(Supplied records begins)

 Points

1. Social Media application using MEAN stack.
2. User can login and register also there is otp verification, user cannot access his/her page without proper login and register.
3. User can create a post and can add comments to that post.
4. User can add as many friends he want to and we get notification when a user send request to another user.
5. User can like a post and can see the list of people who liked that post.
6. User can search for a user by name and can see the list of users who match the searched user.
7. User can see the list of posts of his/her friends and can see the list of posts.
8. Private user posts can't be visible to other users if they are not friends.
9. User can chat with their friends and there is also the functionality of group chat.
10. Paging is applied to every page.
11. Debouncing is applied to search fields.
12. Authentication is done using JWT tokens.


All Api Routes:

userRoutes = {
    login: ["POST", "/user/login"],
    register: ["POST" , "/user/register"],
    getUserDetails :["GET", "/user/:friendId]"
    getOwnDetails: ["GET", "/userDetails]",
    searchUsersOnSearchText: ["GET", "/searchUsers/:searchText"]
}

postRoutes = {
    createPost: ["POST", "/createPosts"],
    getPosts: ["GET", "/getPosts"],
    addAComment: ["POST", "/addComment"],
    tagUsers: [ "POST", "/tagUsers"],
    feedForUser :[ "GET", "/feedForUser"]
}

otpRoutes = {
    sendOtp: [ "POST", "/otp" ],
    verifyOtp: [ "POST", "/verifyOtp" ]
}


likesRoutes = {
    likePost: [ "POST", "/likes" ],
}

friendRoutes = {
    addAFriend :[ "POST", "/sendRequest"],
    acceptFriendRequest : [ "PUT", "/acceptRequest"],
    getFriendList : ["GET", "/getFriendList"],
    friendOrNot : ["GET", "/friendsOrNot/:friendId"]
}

(Supplied records ends)

Work required: Look through the entries above; find each line with the word "using" and copy it.

Expected answer:
1. Social Media application using MEAN stack.
12. Authentication is done using JWT tokens.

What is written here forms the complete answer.